Доктор долго выслушивала сердце, легкие. Отметила, что Дарья стала чуть-чуть покрепче телом.
— Не тяжело косить?
— Тяжело, как не тяжело. Но я по горочкам да вокруг пеньков. Председатель у нас такой, не замечает, что мы по лесам шныряем. Добрый. А в иных местах строгости.
— А кто у вас председатель? Давай одевайся.
— Да Бобришин, Кирилл Макарович. Из фронтовиков. Рука у него ложная…
— Протез, что ли?
— Да нет, ложная, говорят.
— Вот что, Дарья, работать я тебе не запрещаю, все равно станешь. Только следи за собой. Ешь чаще, но понемногу. Поняла? Как почувствуешь боли, передохни, полежи. Таблетки еще есть? Манефа, выпиши. Так… На той неделе съезди в Великорецк. Манефа, направление на рентген, Съезди обязательно. Не забудь, дети у тебя, их никто не вырастит. Алексей, считай, самый трудный у тебя ребенок.
Дарья потупилась.
— Ну что еще? Говори. Ты не доверяешь мне, что ли?
— Миленькая Надежда Игнатьевна… — Дарья заплакала. — Месячные не пришли… Убила бы я своего, на части бы порубила… гада эдакого. Лез всё, ничем не отпугаешь.
«Вот ведь беда… Куда же еще? Нельзя, никак нельзя».
— Ничего, может, это так, задержка. Бывает. Поедешь в Великорецк на рентген, зайди к гинекологу.
— Я уж к вам…
— Вот и договорились. Чуть повремени.
Когда вышли за ворота, Манефа сказала:
— Тому черту последнюю руку-ногу отруби, все равно ребят будет плодить…
Надя промолчала. Вот она, судьба русской женщины: везти воз. И ведь сама себя убьет, а не пойдет на аборт. «Своего-то? Как же? Там, где три, вырастут и четыре. Там, где четыре, пятый незаметно подтянется», — подумала доктор за Дарью. И к Манефе:
— Ты, моя дорогая, где-то чуточку теряешь свою тонкость.
— Доктор, мы же медики!
— А медики, они, по-моему, стыдливее, чем все.
К правлению они шли молча. Надежда заметила, что за ними увязался широкоплечий крепыш в замасленной гимнастерке — он стоял возле дома, когда они вышли. Заметила также, как Манефа сердито оглянулась на него, но он все шел и шел, не отставая и не приближаясь.

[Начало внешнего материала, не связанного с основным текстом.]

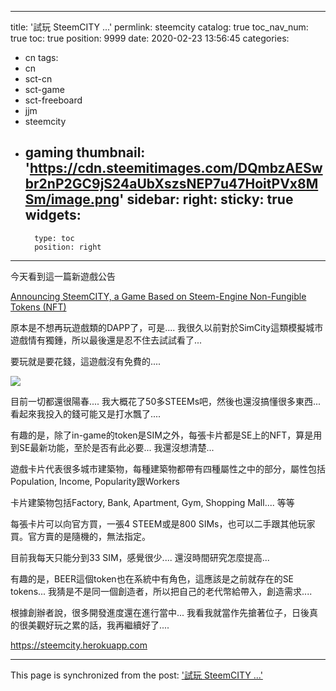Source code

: 
---
title: '試玩 SteemCITY ...'
permlink: steemcity
catalog: true
toc_nav_num: true
toc: true
position: 9999
date: 2020-02-23 13:56:45
categories:
- cn
tags:
- cn
- sct-cn
- sct-game
- sct-freeboard
- jjm
- steemcity
- gaming
thumbnail: 'https://cdn.steemitimages.com/DQmbzAESwbr2nP2GC9jS24aUbXszsNEP7u47HoitPVx8MSm/image.png'
sidebar:
    right:
        sticky: true
widgets:
    -
        type: toc
        position: right
---


今天看到這一篇新遊戲公告 

[Announcing SteemCITY, a Game Based on Steem-Engine Non-Fungible Tokens (NFT)](https://steemit.com/hive-167922/@gerber/announcing-steemcity-a-game-based-on-steem-engine-non-fungible-tokens-nft)

原本是不想再玩遊戲類的DAPP了，可是.... 我很久以前對於SimCity這類模擬城市遊戲情有獨鍾，所以最後還是忍不住去試試看了...

要玩就是要花錢，這遊戲沒有免費的....

![](https://cdn.steemitimages.com/DQmbzAESwbr2nP2GC9jS24aUbXszsNEP7u47HoitPVx8MSm/image.png)

目前一切都還很陽春.... 我大概花了50多STEEMs吧，然後也還沒搞懂很多東西... 看起來我投入的錢可能又是打水飄了....

有趣的是，除了in-game的token是SIM之外，每張卡片都是SE上的NFT，算是用到SE最新功能，至於是否有此必要... 我還沒想清楚...

遊戲卡片代表很多城市建築物，每種建築物都帶有四種屬性之中的部分，屬性包括Population, Income, Popularity跟Workers

卡片建築物包括Factory, Bank, Apartment, Gym, Shopping Mall.... 等等

每張卡片可以向官方買，一張4 STEEM或是800 SIMs，也可以二手跟其他玩家買。官方賣的是隨機的，無法指定。

目前我每天只能分到33 SIM，感覺很少.... 還沒時間研究怎麼提高...

有趣的是，BEER這個token也在系統中有角色，這應該是之前就存在的SE tokens... 我猜是不是同一個創造者，所以把自己的老代幣給帶入，創造需求....

根據創辦者說，很多開發進度還在進行當中... 我看我就當作先搶著位子，日後真的很美觀好玩之累的話，我再繼續好了....

https://steemcity.herokuapp.com

- - -

This page is synchronized from the post: ['試玩 SteemCITY ...'](https://steemit.com/@deanliu/steemcity)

«Жизнь, всюду жизнь», — подумала Надя, оглянувшись на парня и стараясь запомнить его лицо. Лицо как лицо, приятное чем-то. Только в сросшихся бровях таилось упрямство.
— Кто это?
— Где? — Манефа будто не поняла вопроса. — Ах, этот парень? Тракторист. Гришка Сунцов. Спрашивал, не станем ли их осматривать.
— Больной, что ли? — допытывалась доктор, хотя все уже поняла.
— Больной! Трактор за передние колеса поднимет…
— Ну-ну… А что же мы делать будем? День, можно сказать, пропал. Жалко! — В голосе доктора звучала досада.
Манефа энергично тряхнула головой, высокая прическа ее колыхнулась. Посоветовала:
— Ребят посмотрим, вон их сколько у каждого дома. Мы их, как собачат, будем загонять.
— Манефа! Я тебе запрещаю, ты на службе. Ну что это такое?
— Ребята, Петьку пуганого глядят! — раздалось под окнами. С десяток мальчишек и девчонок, вытягиваясь на носках, лезли к окнам колхозной конторы, чтобы хоть краешком глаза увидеть, как доктор осматривает Петьку Плюснина, того самого, у которого «иголка в сердце».
Надя задумала посмотреть вначале грудных ребят. Но привалили все сразу. Родители Пети, как только узнали о приезде врача, тотчас появились в колхозной конторе. В отличие от других Петя не упирался, а шел к врачу с готовностью. Мать, женщина лет сорока, с тонким, темным от загара лицом русской северянки, длинные руки держала, сцепив под грудью. Отец курил под окном, глухо покашливая. В прошлом году он вернулся из армии и теперь, как и до войны, работал в МТС.